Betalain pigment synthesis. Amino acid sequence of the active site of DODA1. A: Conserved sequence of DODA1 active site (Christinet, L., Burdet, FX, Zaiko, M., Hinz, U. and Zlyd, JP 2004, Characterization and functional identification of a novel plant , 134, 265-74.). B: Sequence of the active site of Quinua DODA1. Betalain synthetic gene expression vector. A: Diagram of pCAMBIA_CqCYP76AD1-ox. B: Diagram of pCAMBIA_CqDODA1-1 to 1-6-ox. C: Diagram of pCAMBIA_CqCDOPA5GT-ox. D: Diagram of pCAMBIA1301M which is an empty vector (vector control). HPT indicates hygromycin resistant gene, 35S indicates enhanced CaMV 35 Spromoter, NosT indicates Nopaline synthe sis Terminater, LB indicates Left Border, and RB indicates Right Border. Activity evaluation 1 in Bensminana tobacco. A: Green leaves of N. benthamiana transformed with CqCYP76AD1, CqDODA1-1 and CqCDOPA5GT. B: Green leaves of C. camphorata transformed with CqCYP76AD1, empty vectors (vector control) pCAMBIA1301M and CqCDOPA5GT. C: HPLC analysis result. Betanin indicates a standard product (betanin, isobetanine mixture). Activity evaluation 2 in Bensminana tobacco. A: Green leaves of N. benthamiana transformed with CqCYP76AD1, CqDODA1-1 and CqCDOPA5GT. B: Green leaves of N. benthamiana transformed with CqCYP76AD1, CqDODA1-2 and CqCDOPA5GT. C: HPLC analysis result. Betanin indicates a standard product (betanin, isobetanine mixture). Activity evaluation in tobacco BY2 cells. A: Tobacco BY2 cells transformed with CqCYP76AD1, CqDODA1-1 and CqCDOPA5GT. B: Tobacco BY2 cells transformed with CqCYP76AD1, empty vector (vector control) pCAMBIA1301M and CqCDOPA5GT. C: HPLC analysis result. Synthetic route of betalamic acid from L-DOPA. A phylogenetic tree using a neighbor joining algorithm (neighbor joiningalgorithm). Scale bars indicate 50% differences in amino acid sequences. Evaluation of amarantine synthetase activity in Bensminana tobacco. "-" Shows pCAMBIA1301M which is an empty vector (vector control). HPLC analysis results in evaluation of amarantine synthesis ability. Evaluation of the activity of DODIA gene of Oshiroibana in Bensminana tobacco. The HPLC analysis result in evaluation of the activity of DODA1 gene of Oshiroibana.

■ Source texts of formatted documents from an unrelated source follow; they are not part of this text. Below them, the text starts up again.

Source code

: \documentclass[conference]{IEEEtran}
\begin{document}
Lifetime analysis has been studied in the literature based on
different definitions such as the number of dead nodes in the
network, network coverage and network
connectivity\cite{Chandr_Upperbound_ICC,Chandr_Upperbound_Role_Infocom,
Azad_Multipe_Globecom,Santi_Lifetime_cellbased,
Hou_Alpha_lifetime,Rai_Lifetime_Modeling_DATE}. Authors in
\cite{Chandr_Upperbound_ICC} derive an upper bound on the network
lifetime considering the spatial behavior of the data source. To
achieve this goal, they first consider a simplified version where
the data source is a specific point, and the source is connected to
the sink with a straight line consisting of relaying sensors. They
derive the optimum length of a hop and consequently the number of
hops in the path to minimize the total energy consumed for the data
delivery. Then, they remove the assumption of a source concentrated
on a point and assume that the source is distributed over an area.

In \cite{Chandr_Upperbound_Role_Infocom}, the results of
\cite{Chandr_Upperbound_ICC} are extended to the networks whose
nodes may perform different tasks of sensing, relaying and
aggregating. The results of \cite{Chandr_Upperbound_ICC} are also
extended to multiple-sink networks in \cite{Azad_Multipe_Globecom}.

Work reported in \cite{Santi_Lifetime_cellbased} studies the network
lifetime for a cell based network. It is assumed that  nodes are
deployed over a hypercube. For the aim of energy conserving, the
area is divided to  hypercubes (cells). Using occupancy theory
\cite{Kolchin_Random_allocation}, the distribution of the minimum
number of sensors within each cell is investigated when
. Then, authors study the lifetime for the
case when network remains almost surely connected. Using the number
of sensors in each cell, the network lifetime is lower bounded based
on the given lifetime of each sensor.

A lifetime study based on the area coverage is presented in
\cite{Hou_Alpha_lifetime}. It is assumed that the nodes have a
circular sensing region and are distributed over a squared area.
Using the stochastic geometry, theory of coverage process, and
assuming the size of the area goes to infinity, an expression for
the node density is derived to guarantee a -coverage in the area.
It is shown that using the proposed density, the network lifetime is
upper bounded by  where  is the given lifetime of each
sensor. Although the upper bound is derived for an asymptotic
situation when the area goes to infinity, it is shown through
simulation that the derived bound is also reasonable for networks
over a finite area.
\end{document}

  The present invention relates to a method for synthesizing betalain pigment, an agent for converting L-DOPA to 4,5-seco-DOPA, a host producing betalain pigment, and an amarantine synthetase. Hereinafter, the present invention will be described in detail.

(Betalain pigment)
The betalain dyes in the present invention are classified into betaxanthins and betacyanins based on structural features. In addition, since betaxanthin develops yellow and betacyanins develop reddish purple, it has been conventionally used as a natural coloring agent. The term "betacyanins" is a generic name of a group of compounds in which saccharides are glycosidically bonded to the phenolic hydroxyl group of bethanidine.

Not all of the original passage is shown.